(THE INPUT)

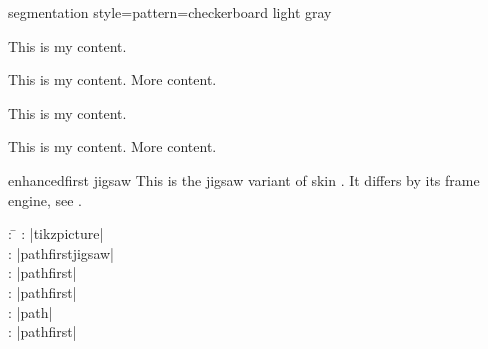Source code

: \begin{dispExample*}{segmentation style={pattern=checkerboard light gray}}
\begin{tcbraster}[enhanced jigsaw,raster equal height,raster columns=4,
    colback=LightGreen,colframe=DarkGreen,colbacktitle=LimeGreen!75!DarkGreen,
    opacityframe=0.5,opacityback=0.5,opacitybacktitle=0.5,
    left=1mm,right=1mm,top=1mm,bottom=1mm,middle=1mm]
  \begin{tcolorbox}
    This is my content.
  \end{tcolorbox}
  \begin{tcolorbox}
    This is my content.
    \tcblower
    More content.
  \end{tcolorbox}
  \begin{tcolorbox}[adjusted title=My title]
    This is my content.
  \end{tcolorbox}
  \begin{tcolorbox}[adjusted title=My title]
    This is my content.
    \tcblower
    More content.
  \end{tcolorbox}
\end{tcbraster}
\end{dispExample*}


\clearpage
\begin{docSkin}{enhancedfirst jigsaw}
  This is the jigsaw variant of skin .
  It differs by its frame engine, see .
\begin{tcolorbox}[skintable=enhancedfirst jigsaw]
  \begin{tabbing}
    : \=\kill
    :  \> |tikzpicture|\\ 
    :           \> |pathfirstjigsaw|\\
    : \> |pathfirst|\\ 
    :        \> |pathfirst|\\
    :    \> |path|\\
    :           \> |pathfirst|
  \end{tabbing}
\end{tcolorbox}
\end{docSkin}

(End THE INPUT)

WORK INSTRUCTION: Report all lines of the data above that include the string "docSkin".

REPLY TO THE TASK:
\begin{docSkin}{enhancedfirst jigsaw}
\end{docSkin}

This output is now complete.